A denúncia contra o técnico não detalha que objetos ele teria depredado, mas para o Ministério Público Federal, isso não seria necessário. O órgão sustentou que houve um “crime multitudinário”, praticado por uma turba de pessoas, importando, no caso, o resultado, que seria a tentativa de dar um golpe de Estado para destituir o presidente Luiz Inácio Lula da Silva.
O que disse a defesa do réu no STF
Em defesa de Aécio Pereira, o advogado e desembargador aposentado Sebastião Coelho da Silva iniciou a sustentação oral afirmando que o cliente estava sendo submetido a um “julgamento político”, o que seria comprovado por críticas aos manifestantes feitas, fora do processo, por Moraes e Carlos Frederico, e pelo fato de ele não ter foro privilegiado para ser julgado no STF.
“A nossa Constituição diz que ninguém será processado nem sentenciado senão pela autoridade competente, com os recursos inerentes. Não haverá juízo de exceção, e aqui temos o elenco das pessoas que podem ser julgadas por esse tribunal, e no caso concretos que estamos a examinar, inequivocamente, a competência para o julgamento é do juízo federal de primeira instância”, afirmou o advogado.
Ao longo de uma hora, ele e outra advogada rebateram a denúncia, reiterando que foi genérica, sem provas de atos individuais de Aécio Pereira que pudessem certificar que ele seria capaz, junto com outros manifestantes, de dar um golpe de Estado, nem mesmo de que teria cometido vandalismo e violência no dia da invasão.
“Alguém trouxe um fuzil para Brasília? Naquele povo que estava ali no dia 8 de janeiro, não houve. Houve impedimento de funcionamento dos Poderes? Qual Poder deixou de funcionar por conta da ação que houve nesse prédio e demais prédios? Este Supremo Tribunal Federal estava em recesso, o Congresso estava em recesso. O presidente da República, no dia seguinte fez reunião com Vossas Excelências, lá no Palácio do Planalto, e caminharam para cá. Houve um só dia em que os Poderes não funcionaram? Nem um só dia”, afirmou. Ele admitiu que houve dano aos edifícios, mas reiterou que não havia ministros no STF.

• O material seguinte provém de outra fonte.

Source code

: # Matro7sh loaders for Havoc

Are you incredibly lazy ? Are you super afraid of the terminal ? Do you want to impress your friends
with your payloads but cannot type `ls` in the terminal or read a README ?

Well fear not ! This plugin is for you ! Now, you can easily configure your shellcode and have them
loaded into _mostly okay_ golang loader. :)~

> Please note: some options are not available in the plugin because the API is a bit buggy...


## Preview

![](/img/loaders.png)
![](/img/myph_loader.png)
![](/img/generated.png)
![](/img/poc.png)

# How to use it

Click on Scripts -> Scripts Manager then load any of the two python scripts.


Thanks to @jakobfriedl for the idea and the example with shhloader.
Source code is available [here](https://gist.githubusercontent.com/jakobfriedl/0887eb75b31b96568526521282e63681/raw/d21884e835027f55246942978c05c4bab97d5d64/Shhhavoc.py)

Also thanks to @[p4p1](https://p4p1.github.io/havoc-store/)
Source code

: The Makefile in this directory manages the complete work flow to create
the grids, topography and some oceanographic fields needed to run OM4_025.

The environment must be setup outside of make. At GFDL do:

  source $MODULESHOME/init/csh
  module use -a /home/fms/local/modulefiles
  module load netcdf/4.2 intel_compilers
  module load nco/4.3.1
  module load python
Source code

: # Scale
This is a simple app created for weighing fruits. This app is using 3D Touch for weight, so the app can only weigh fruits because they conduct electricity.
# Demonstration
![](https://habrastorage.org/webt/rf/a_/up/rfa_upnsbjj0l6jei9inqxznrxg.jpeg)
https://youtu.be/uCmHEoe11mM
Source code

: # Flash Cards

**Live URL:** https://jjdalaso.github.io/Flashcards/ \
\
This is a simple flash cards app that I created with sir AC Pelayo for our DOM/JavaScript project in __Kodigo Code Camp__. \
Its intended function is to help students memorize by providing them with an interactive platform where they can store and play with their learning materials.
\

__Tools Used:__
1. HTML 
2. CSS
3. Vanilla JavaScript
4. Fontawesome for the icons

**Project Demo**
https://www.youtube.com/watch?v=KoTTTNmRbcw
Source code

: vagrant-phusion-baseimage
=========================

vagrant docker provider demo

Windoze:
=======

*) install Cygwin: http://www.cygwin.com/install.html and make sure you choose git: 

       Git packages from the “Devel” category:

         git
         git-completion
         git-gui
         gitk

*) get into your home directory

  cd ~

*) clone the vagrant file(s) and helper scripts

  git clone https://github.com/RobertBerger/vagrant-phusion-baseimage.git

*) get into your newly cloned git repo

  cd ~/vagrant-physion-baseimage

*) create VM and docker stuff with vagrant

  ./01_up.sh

No final da sustentação oral, dirigindo-se aos ministros, Sebastião Coelho afirmou eles “são as pessoas mais odiadas nesse país”. Vossas excelências têm que ter a consciência que são as pessoas mais odiadas desse país”. Depois, manifestou solidariedade à Polícia Militar do Distrito Federal, inclusive policiais presos. “Presos e sem salário. Isso é tortura! Tirar o salário de um homem, ministro Alexandre de Moraes, sem que haja uma condenação! Isso não pode acontecer, essas famílias estão desesperadas e torturadas!”
Moraes rebateu a declaração. Afirmou que “extremistas que não gostam do Supremo Tribunal Federal são a minoria da população”. “Isso ficou demonstrado nas urnas e nos atos golpistas, que uma minoria praticou. Isso foi repudiado pela população brasileira, que é séria, ordeira, digna, e que ficou aviltada com o que se fez aqui na Praça dos Três Poderes”, afirmou.
O que o invasor disse no processo
No momento em que foi preso, dentro do Senado, Aécio Pereira afirmou aos policiais que havia chegado em Brasília pela manhã, vindo de São Paulo junto com amigos do grupo “Patriotas” – existem dezenas do tipo espalhados pelo país, que se caracterizam pela simpatia com os militares e apoio ao ex-presidente Jair Bolsonaro.
No interrogatório, ele afirmou que seu objetivo era “lutar pela liberdade”, mas que não sabia dizer se o procedimento para alcançar isso seria depondo Lula. Ele disse que não danificou nada no Congresso e que, ao tentar sair das galerias, havia várias pessoas quebrando vidros. Teria decidido, então, retornar e permanecer no local, sendo depois preso pela Polícia Legislativa.
Seus advogados disseram que, ante de se dirigir para o Congresso, Aécio Pereira foi revistado perto da Catedral de Brasília, quando teria sido comprovado que ele não portava qualquer objeto que oferecesse risco à integridade física de outras pessoas ou aos prédios públicos. “Sua entrada no plenário foi em busca de segurança”, disse a defesa, acrescentando que ele “se preocupou pedindo que as pessoas descessem dali”.